Running my very first 5K at 5 weeks pregnant, unknowingly :)
I had reached the point where I didn't want to take a pregnancy test after being a few days late for fear that I would find out that I was not pregnant, and the next day my monthly visitor would arrive. It had been six weeks since the last visit, the longest I had gone without one. My husband told me that maybe I should take a test.

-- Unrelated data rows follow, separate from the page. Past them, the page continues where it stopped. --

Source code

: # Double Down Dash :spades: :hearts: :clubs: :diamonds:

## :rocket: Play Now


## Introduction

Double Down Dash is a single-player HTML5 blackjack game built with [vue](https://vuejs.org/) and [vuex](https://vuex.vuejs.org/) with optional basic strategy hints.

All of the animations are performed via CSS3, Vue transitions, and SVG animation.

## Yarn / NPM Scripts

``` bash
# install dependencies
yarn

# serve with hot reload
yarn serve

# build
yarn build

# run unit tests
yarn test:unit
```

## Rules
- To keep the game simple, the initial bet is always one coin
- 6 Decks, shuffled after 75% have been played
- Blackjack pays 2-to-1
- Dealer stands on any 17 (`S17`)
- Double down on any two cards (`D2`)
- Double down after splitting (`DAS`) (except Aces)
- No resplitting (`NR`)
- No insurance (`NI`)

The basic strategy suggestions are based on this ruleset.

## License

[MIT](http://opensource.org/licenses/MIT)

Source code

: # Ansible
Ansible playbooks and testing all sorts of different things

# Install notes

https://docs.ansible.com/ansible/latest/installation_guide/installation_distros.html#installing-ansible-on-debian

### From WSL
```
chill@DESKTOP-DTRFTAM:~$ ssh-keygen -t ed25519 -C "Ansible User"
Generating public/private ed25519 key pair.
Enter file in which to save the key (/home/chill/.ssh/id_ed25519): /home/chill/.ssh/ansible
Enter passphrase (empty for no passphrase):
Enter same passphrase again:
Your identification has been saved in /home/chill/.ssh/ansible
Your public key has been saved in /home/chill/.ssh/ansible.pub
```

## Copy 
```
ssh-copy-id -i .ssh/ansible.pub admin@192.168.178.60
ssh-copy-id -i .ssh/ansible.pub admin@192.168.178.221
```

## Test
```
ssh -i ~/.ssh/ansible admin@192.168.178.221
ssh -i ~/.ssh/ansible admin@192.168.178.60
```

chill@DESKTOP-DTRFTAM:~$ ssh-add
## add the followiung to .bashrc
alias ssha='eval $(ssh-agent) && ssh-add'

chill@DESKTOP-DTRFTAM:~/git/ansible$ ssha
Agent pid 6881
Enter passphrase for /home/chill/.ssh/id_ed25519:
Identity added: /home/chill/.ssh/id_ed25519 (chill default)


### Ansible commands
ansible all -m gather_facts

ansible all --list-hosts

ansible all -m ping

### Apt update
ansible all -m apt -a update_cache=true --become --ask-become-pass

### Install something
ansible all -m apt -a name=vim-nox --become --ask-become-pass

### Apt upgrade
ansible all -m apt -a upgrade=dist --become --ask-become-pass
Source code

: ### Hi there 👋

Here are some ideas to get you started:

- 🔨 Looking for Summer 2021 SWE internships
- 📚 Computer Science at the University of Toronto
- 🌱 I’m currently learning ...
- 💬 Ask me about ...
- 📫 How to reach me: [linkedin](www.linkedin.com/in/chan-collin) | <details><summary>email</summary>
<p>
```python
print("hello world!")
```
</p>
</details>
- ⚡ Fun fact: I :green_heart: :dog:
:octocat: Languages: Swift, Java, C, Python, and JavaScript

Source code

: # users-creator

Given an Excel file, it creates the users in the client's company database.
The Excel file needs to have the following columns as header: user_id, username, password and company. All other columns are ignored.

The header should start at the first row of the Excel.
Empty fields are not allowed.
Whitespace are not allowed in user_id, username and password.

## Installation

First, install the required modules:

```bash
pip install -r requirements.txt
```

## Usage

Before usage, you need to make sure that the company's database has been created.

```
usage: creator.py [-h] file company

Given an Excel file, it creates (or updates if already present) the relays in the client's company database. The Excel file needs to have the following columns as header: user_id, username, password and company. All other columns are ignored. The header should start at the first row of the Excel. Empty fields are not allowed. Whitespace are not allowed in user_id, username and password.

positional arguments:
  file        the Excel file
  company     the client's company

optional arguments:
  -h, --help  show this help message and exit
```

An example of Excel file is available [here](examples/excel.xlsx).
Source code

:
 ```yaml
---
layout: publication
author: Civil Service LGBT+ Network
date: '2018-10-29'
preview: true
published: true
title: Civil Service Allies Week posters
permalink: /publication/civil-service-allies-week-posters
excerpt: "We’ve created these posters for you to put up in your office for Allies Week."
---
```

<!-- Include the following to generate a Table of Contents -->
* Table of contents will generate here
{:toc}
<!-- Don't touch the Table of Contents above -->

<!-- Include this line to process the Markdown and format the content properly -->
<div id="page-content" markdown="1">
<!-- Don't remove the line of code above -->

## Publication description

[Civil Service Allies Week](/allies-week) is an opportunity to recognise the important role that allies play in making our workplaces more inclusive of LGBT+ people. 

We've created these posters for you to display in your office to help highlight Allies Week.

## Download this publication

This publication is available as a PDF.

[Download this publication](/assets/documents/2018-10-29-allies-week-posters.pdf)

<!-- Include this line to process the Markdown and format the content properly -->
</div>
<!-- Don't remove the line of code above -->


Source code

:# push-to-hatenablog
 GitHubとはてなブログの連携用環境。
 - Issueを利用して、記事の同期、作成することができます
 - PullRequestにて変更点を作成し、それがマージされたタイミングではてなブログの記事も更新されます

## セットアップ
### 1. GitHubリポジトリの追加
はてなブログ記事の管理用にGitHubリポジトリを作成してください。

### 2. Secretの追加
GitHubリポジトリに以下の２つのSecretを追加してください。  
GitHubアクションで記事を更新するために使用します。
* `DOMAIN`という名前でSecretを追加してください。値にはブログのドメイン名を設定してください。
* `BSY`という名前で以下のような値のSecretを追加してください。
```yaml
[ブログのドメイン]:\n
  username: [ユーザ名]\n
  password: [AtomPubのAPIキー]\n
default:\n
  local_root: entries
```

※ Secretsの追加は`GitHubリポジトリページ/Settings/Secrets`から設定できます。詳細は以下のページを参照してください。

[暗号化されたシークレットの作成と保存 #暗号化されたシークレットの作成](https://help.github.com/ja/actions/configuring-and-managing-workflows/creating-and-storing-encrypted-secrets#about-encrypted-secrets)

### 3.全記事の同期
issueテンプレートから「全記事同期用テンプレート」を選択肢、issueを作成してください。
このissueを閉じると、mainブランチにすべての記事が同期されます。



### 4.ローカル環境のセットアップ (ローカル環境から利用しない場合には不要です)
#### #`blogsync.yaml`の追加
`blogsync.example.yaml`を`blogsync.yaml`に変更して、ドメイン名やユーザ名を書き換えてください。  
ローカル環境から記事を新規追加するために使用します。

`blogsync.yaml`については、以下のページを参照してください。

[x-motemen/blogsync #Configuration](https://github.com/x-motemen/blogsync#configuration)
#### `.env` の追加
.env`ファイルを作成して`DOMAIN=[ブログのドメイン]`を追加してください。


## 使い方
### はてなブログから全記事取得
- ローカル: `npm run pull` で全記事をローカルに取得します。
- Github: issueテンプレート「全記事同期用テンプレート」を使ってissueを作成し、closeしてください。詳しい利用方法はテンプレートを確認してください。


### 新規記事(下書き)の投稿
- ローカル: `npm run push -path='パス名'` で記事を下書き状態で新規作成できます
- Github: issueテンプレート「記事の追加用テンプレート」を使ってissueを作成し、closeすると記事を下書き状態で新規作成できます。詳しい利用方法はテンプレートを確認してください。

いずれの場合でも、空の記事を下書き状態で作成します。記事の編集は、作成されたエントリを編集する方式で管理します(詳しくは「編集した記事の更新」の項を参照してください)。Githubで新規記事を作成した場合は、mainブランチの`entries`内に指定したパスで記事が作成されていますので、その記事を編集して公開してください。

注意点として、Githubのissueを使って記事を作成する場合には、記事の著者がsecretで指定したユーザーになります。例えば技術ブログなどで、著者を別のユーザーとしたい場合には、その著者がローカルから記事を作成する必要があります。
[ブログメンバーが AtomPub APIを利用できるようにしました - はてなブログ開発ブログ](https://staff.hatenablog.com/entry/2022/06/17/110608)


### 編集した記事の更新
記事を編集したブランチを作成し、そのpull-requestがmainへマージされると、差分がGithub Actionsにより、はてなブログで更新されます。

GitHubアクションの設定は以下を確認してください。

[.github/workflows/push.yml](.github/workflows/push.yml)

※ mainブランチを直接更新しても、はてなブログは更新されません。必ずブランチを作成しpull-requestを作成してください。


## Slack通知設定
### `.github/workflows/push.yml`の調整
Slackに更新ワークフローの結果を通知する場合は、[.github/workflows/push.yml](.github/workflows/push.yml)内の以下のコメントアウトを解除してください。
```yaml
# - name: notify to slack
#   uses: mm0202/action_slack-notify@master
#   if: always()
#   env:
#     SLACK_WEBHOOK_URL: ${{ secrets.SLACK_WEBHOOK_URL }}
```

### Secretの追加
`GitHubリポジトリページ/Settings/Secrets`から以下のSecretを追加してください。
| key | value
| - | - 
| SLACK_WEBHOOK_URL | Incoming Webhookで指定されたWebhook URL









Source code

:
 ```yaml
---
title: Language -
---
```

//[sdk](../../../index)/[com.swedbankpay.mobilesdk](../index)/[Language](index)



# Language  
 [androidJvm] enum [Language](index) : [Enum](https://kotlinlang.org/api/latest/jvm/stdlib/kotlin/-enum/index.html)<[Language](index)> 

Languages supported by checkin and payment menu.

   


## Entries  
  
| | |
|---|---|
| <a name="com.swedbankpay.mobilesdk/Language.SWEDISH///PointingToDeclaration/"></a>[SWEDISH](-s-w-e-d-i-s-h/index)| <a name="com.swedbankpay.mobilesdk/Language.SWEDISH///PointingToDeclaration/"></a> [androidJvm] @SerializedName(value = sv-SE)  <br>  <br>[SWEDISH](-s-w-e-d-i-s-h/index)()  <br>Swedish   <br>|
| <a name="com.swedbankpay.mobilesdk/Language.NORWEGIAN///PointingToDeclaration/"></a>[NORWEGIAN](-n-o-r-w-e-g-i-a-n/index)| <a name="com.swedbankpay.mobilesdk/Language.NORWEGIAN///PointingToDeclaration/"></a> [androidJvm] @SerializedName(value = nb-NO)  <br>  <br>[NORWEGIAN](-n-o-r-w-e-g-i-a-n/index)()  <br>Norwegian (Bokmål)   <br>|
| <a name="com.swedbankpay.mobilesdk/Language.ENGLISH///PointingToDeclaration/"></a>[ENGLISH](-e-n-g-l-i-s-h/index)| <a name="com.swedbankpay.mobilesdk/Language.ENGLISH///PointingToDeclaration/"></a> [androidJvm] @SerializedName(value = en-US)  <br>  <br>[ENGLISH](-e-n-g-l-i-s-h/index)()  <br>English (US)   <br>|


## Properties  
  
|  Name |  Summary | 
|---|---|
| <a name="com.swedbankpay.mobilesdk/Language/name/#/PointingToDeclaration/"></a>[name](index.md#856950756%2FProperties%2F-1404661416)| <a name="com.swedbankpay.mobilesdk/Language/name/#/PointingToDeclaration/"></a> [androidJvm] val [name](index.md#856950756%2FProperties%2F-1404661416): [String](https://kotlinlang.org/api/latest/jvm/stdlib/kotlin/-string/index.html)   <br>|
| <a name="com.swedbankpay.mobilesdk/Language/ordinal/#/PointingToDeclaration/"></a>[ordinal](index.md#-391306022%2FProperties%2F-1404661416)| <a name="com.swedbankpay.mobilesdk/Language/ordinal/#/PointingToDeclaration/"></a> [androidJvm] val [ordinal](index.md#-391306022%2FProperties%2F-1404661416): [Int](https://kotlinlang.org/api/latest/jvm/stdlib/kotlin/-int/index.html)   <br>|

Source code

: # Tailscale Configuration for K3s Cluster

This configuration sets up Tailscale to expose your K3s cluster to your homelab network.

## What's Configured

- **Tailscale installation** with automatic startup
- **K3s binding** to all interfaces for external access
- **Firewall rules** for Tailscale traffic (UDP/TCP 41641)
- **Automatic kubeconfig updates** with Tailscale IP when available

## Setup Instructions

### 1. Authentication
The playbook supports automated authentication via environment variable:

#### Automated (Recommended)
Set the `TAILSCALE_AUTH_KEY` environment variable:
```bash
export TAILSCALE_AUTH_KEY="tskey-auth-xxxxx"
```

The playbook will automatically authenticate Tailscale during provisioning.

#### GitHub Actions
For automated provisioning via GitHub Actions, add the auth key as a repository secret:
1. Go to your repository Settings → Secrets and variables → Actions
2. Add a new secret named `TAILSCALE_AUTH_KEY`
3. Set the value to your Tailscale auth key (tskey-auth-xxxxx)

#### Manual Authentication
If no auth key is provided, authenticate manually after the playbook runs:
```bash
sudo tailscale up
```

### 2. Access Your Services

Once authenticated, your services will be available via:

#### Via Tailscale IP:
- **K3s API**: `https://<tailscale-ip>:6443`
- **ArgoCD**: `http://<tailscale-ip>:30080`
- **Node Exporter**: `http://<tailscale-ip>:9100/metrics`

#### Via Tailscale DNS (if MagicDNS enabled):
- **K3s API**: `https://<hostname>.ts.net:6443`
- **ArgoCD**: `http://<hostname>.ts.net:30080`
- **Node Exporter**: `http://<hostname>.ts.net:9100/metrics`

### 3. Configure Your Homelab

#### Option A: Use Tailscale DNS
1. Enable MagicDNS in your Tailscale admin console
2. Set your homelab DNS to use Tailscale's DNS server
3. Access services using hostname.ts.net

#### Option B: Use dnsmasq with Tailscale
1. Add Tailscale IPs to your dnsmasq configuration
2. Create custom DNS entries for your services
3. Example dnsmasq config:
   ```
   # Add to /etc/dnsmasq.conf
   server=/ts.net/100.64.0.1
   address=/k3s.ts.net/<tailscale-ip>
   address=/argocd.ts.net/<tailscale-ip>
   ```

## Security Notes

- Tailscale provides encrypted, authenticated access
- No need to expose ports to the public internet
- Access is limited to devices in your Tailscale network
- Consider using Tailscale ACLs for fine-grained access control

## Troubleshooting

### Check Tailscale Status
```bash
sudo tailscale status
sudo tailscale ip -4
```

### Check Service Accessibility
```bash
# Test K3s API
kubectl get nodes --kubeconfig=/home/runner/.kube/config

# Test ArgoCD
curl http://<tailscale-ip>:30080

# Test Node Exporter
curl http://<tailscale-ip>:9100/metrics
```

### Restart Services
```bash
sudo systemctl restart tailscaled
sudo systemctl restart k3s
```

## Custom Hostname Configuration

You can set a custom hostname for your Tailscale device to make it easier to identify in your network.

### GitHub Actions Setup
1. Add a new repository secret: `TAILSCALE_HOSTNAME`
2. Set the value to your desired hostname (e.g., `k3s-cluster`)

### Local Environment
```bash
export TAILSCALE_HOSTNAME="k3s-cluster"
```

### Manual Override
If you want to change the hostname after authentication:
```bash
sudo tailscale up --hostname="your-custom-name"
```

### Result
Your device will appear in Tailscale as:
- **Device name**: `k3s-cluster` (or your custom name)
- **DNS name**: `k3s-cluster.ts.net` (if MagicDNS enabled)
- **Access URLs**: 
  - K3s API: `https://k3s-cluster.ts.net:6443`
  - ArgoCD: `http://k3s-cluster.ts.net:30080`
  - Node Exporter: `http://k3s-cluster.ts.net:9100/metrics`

It was a Saturday morning. I had to use the washroom at 6am, and they say that the first morning bathroom break is the best time to do a pregnancy test. I waited those two minutes, and started to cry -- out of happiness and excitement of course. I got back into bed and told my husband that we were going to have a baby. He was excited, but told me that maybe I should take another test -- just in case. It too was positive.
Well, we spent the entire day telling our family, and being congratulated -- this would be the first grandchild in both mine and my husband's families -- but I didn't post anything on Facebook. I remembered how hurt I was reading about everyone's pregnancies before I was pregnant, and I just didn't want to do that to anyone else.
Thus, my journey through pregnancy began -- my epic, uncomfortable, agonizing journey.